**Recorded data**
**********
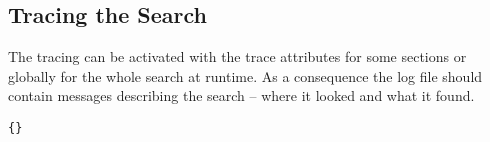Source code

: \subsection{Tracing the Search}

The tracing can be activated with the trace attributes for some
sections or globally for the whole search at runtime. As a consequence
the log file should contain messages describing the search -- where it
looked and what it found.

\INCOMPLETE

\begin{lstlisting}{}
\end{lstlisting}

\endinput
%
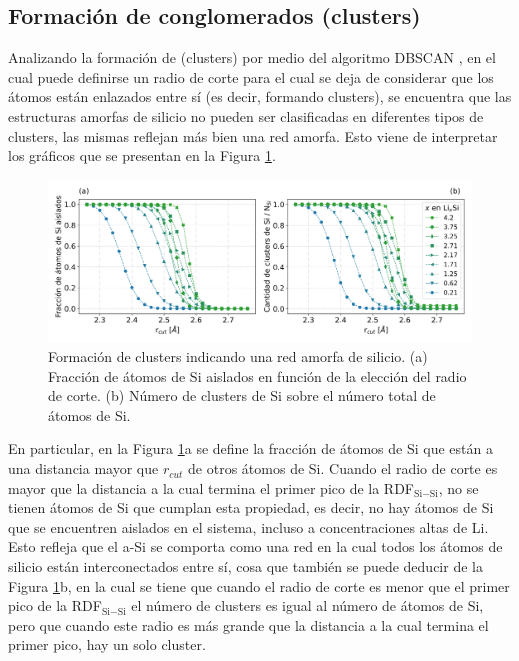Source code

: \subsection{Formación de conglomerados (clusters)}\label{s:clusters}

Analizando la formación de  (clusters) por medio del algoritmo DBSCAN 
\cite{ester1996}, en el cual puede definirse un radio de corte para el cual se 
deja de considerar que los átomos están enlazados entre sí (es decir, formando 
clusters), se encuentra que las estructuras amorfas de silicio no pueden ser 
clasificadas en diferentes tipos de clusters, las mismas reflejan más bien 
una red amorfa. Esto viene de interpretar los gráficos que se presentan en la 
Figura \ref{fig:clusters}. 
\begin{figure}[h!]
    \centering
    \includegraphics[width=\textwidth]{Silicio/caracterizacion/resultados/clusters/clusters.png}
    \caption{Formación de clusters indicando una red amorfa de silicio. (a) 
    Fracción de átomos de Si aislados en función de la elección del
    radio de corte. (b) Número de clusters de Si sobre el número total de átomos 
    de Si.}
    \label{fig:clusters}
\end{figure}

En particular, en la Figura \ref{fig:clusters}a se define la fracción 
de átomos de Si que están a una distancia mayor que $r_{cut}$ de otros átomos de 
Si. Cuando el radio de corte es mayor que la distancia a la cual termina el 
primer pico de la RDF$_{\text{Si}-\text{Si}}$, no se tienen átomos de Si que cumplan esta 
propiedad, es decir, no hay átomos de Si que se encuentren aislados en el sistema,
incluso a concentraciones altas de Li. Esto refleja que el a-Si se comporta como 
una red en la cual todos los átomos de silicio están interconectados entre sí, 
cosa que también se puede deducir de la Figura \ref{fig:clusters}b, en la cual 
se tiene que cuando el radio de corte es menor que el primer pico de la RDF$_{\text{Si}-\text{Si}}$ 
el número de clusters es igual al número de átomos de Si, pero que cuando este 
radio es más grande que la distancia a la cual termina el primer pico, hay un 
solo cluster.
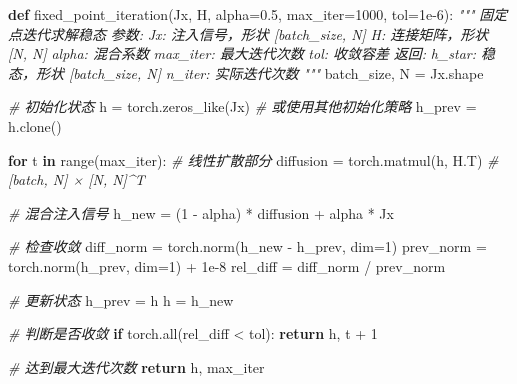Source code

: \documentclass[
  12pt,
]{article}
\newenvironment{Shaded}{}{}
\newcommand{\BuiltInTok}[1]{#1}
\newcommand{\CommentTok}[1]{\textcolor[rgb]{0.38,0.63,0.69}{\textit{#1}}}
\newcommand{\ControlFlowTok}[1]{\textcolor[rgb]{0.00,0.44,0.13}{\textbf{#1}}}
\newcommand{\DecValTok}[1]{\textcolor[rgb]{0.25,0.63,0.44}{#1}}
\newcommand{\FloatTok}[1]{\textcolor[rgb]{0.25,0.63,0.44}{#1}}
\newcommand{\KeywordTok}[1]{\textcolor[rgb]{0.00,0.44,0.13}{\textbf{#1}}}
\newcommand{\NormalTok}[1]{#1}
\newcommand{\OperatorTok}[1]{\textcolor[rgb]{0.40,0.40,0.40}{#1}}
\begin{document}
\begin{Shaded}
\begin{Highlighting}[]
\KeywordTok{def}\NormalTok{ fixed\_point\_iteration(Jx, H, alpha}\OperatorTok{=}\FloatTok{0.5}\NormalTok{, max\_iter}\OperatorTok{=}\DecValTok{1000}\NormalTok{, tol}\OperatorTok{=}\FloatTok{1e{-}6}\NormalTok{):}
    \CommentTok{"""}
\CommentTok{    固定点迭代求解稳态}
\CommentTok{    }
\CommentTok{    参数:}
\CommentTok{        Jx: 注入信号，形状 [batch\_size, N]}
\CommentTok{        H: 连接矩阵，形状 [N, N]}
\CommentTok{        alpha: 混合系数}
\CommentTok{        max\_iter: 最大迭代次数}
\CommentTok{        tol: 收敛容差}
\CommentTok{    }
\CommentTok{    返回:}
\CommentTok{        h\_star: 稳态，形状 [batch\_size, N]}
\CommentTok{        n\_iter: 实际迭代次数}
\CommentTok{    """}
\NormalTok{    batch\_size, N }\OperatorTok{=}\NormalTok{ Jx.shape}
    
    \CommentTok{\# 初始化状态}
\NormalTok{    h }\OperatorTok{=}\NormalTok{ torch.zeros\_like(Jx)  }\CommentTok{\# 或使用其他初始化策略}
\NormalTok{    h\_prev }\OperatorTok{=}\NormalTok{ h.clone()}
    
    \ControlFlowTok{for}\NormalTok{ t }\KeywordTok{in} \BuiltInTok{range}\NormalTok{(max\_iter):}
        \CommentTok{\# 线性扩散部分}
\NormalTok{        diffusion }\OperatorTok{=}\NormalTok{ torch.matmul(h, H.T)  }\CommentTok{\# [batch, N] × [N, N]\^{}T}
        
        \CommentTok{\# 混合注入信号}
\NormalTok{        h\_new }\OperatorTok{=}\NormalTok{ (}\DecValTok{1} \OperatorTok{{-}}\NormalTok{ alpha) }\OperatorTok{*}\NormalTok{ diffusion }\OperatorTok{+}\NormalTok{ alpha }\OperatorTok{*}\NormalTok{ Jx}
        
        \CommentTok{\# 检查收敛}
\NormalTok{        diff\_norm }\OperatorTok{=}\NormalTok{ torch.norm(h\_new }\OperatorTok{{-}}\NormalTok{ h\_prev, dim}\OperatorTok{=}\DecValTok{1}\NormalTok{)}
\NormalTok{        prev\_norm }\OperatorTok{=}\NormalTok{ torch.norm(h\_prev, dim}\OperatorTok{=}\DecValTok{1}\NormalTok{) }\OperatorTok{+} \FloatTok{1e{-}8}
\NormalTok{        rel\_diff }\OperatorTok{=}\NormalTok{ diff\_norm }\OperatorTok{/}\NormalTok{ prev\_norm}
        
        \CommentTok{\# 更新状态}
\NormalTok{        h\_prev }\OperatorTok{=}\NormalTok{ h}
\NormalTok{        h }\OperatorTok{=}\NormalTok{ h\_new}
        
        \CommentTok{\# 判断是否收敛}
        \ControlFlowTok{if}\NormalTok{ torch.}\BuiltInTok{all}\NormalTok{(rel\_diff }\OperatorTok{\textless{}}\NormalTok{ tol):}
            \ControlFlowTok{return}\NormalTok{ h, t }\OperatorTok{+} \DecValTok{1}
    
    \CommentTok{\# 达到最大迭代次数}
    \ControlFlowTok{return}\NormalTok{ h, max\_iter}
\end{Highlighting}
\end{Shaded}
\end{document}
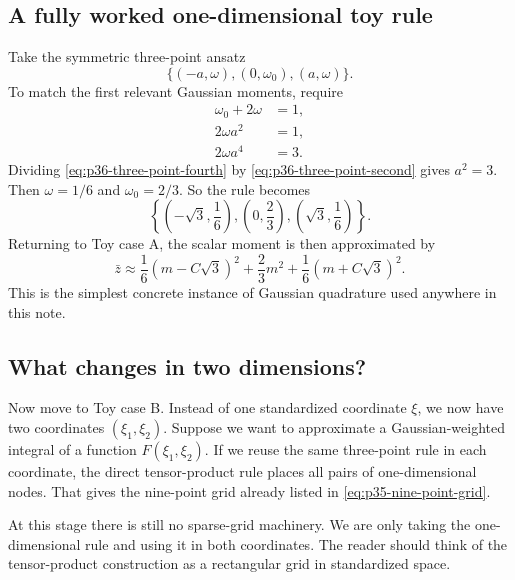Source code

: \documentclass[11pt]{article}
\numberwithin{equation}{section}
\begin{document}
\subsection{A fully worked one-dimensional toy rule}

Take the symmetric three-point ansatz
\begin{equation}
  \{(-a,\omega),(0,\omega_0),(a,\omega)\}.
  \label{eq:p36-three-point-ansatz}
\end{equation}
To match the first relevant Gaussian moments, require
\begin{align}
  \omega_0+2\omega &= 1,
  \label{eq:p36-three-point-mass}\\
  2\omega a^2 &= 1,
  \label{eq:p36-three-point-second}\\
  2\omega a^4 &= 3.
  \label{eq:p36-three-point-fourth}
\end{align}
Dividing \eqref{eq:p36-three-point-fourth} by
\eqref{eq:p36-three-point-second} gives \(a^2=3\).  Then
\(\omega=1/6\) and \(\omega_0=2/3\).  So the rule becomes
\begin{equation}
  \left\{\left(-\sqrt3,\frac16\right),\left(0,\frac23\right),
  \left(\sqrt3,\frac16\right)\right\}.
  \label{eq:p36-three-point-rule}
\end{equation}
Returning to Toy case A, the scalar moment is then approximated by
\begin{equation}
  \bar z
  \approx
  \frac16(m-C\sqrt3)^2 + \frac23 m^2 + \frac16(m+C\sqrt3)^2.
  \label{eq:p36-scalar-three-point-approx}
\end{equation}
This is the simplest concrete instance of Gaussian quadrature used anywhere in
this note.

\subsection{What changes in two dimensions?}

Now move to Toy case B.  Instead of one standardized coordinate \(\xi\), we now
have two coordinates \((\xi_1,\xi_2)\).  Suppose we want to approximate a
Gaussian-weighted integral of a function \(F(\xi_1,\xi_2)\).  If we reuse the same
three-point rule in each coordinate, the direct tensor-product rule places all
pairs of one-dimensional nodes.  That gives the nine-point grid already listed in
\eqref{eq:p35-nine-point-grid}.

At this stage there is still no sparse-grid machinery.  We are only taking the
one-dimensional rule and using it in both coordinates.  The reader should think
of the tensor-product construction as a rectangular grid in standardized space.
\end{document}
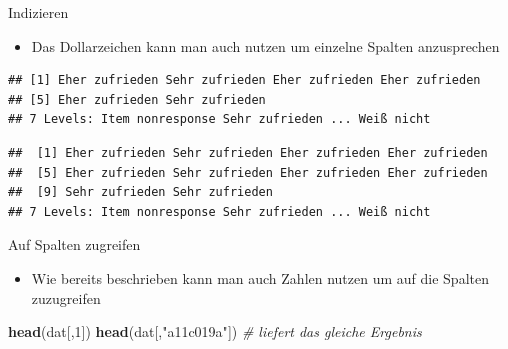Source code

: \documentclass[ignorenonframetext,]{beamer}
\newenvironment{Shaded}{}{}
\newcommand{\KeywordTok}[1]{\textcolor[rgb]{0.00,0.44,0.13}{\textbf{{#1}}}}
\newcommand{\DecValTok}[1]{\textcolor[rgb]{0.25,0.63,0.44}{{#1}}}
\newcommand{\StringTok}[1]{\textcolor[rgb]{0.25,0.44,0.63}{{#1}}}
\newcommand{\CommentTok}[1]{\textcolor[rgb]{0.38,0.63,0.69}{\textit{{#1}}}}
\newcommand{\NormalTok}[1]{{#1}}
\providecommand{\tightlist}{%
\setlength{\itemsep}{0pt}\setlength{\parskip}{0pt}}
\begin{document}
\begin{frame}[fragile]{Indizieren}

\begin{itemize}
\tightlist
\item
  Das Dollarzeichen kann man auch nutzen um einzelne Spalten
  anzusprechen
\end{itemize}

\begin{Shaded}
\end{Shaded}

\begin{verbatim}
## [1] Eher zufrieden Sehr zufrieden Eher zufrieden Eher zufrieden
## [5] Eher zufrieden Sehr zufrieden
## 7 Levels: Item nonresponse Sehr zufrieden ... Weiß nicht
\end{verbatim}

\begin{Shaded}
\end{Shaded}

\begin{verbatim}
##  [1] Eher zufrieden Sehr zufrieden Eher zufrieden Eher zufrieden
##  [5] Eher zufrieden Sehr zufrieden Eher zufrieden Eher zufrieden
##  [9] Sehr zufrieden Sehr zufrieden
## 7 Levels: Item nonresponse Sehr zufrieden ... Weiß nicht
\end{verbatim}

\end{frame}

\begin{frame}[fragile]{Auf Spalten zugreifen}

\begin{itemize}
\tightlist
\item
  Wie bereits beschrieben kann man auch Zahlen nutzen um auf die Spalten
  zuzugreifen
\end{itemize}

\begin{Shaded}
\begin{Highlighting}[]
\KeywordTok{head}\NormalTok{(dat[,}\DecValTok{1}\NormalTok{])}
\KeywordTok{head}\NormalTok{(dat[,}\StringTok{"a11c019a"}\NormalTok{]) }\CommentTok{# liefert das gleiche Ergebnis}
\end{Highlighting}
\end{Shaded}

\end{frame}
\end{document}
**********
**TASK TO COMPLETE**
Your answer should consist of every line from the entries that holds "KeywordTok".

**ANSWER SECTION**
\newcommand{\KeywordTok}[1]{\textcolor[rgb]{0.00,0.44,0.13}{\textbf{#1}}}
\KeywordTok{def}\NormalTok{ fixed\_point\_iteration(Jx, H, alpha}\OperatorTok{=}\FloatTok{0.5}\NormalTok{, max\_iter}\OperatorTok{=}\DecValTok{1000}\NormalTok{, tol}\OperatorTok{=}\FloatTok{1e{-}6}\NormalTok{):}
    \ControlFlowTok{for}\NormalTok{ t }\KeywordTok{in} \BuiltInTok{range}\NormalTok{(max\_iter):}
\newcommand{\KeywordTok}[1]{\textcolor[rgb]{0.00,0.44,0.13}{\textbf{{#1}}}}
\KeywordTok{head}\NormalTok{(dat[,}\DecValTok{1}\NormalTok{])}
\KeywordTok{head}\NormalTok{(dat[,}\StringTok{"a11c019a"}\NormalTok{]) }\CommentTok{# liefert das gleiche Ergebnis}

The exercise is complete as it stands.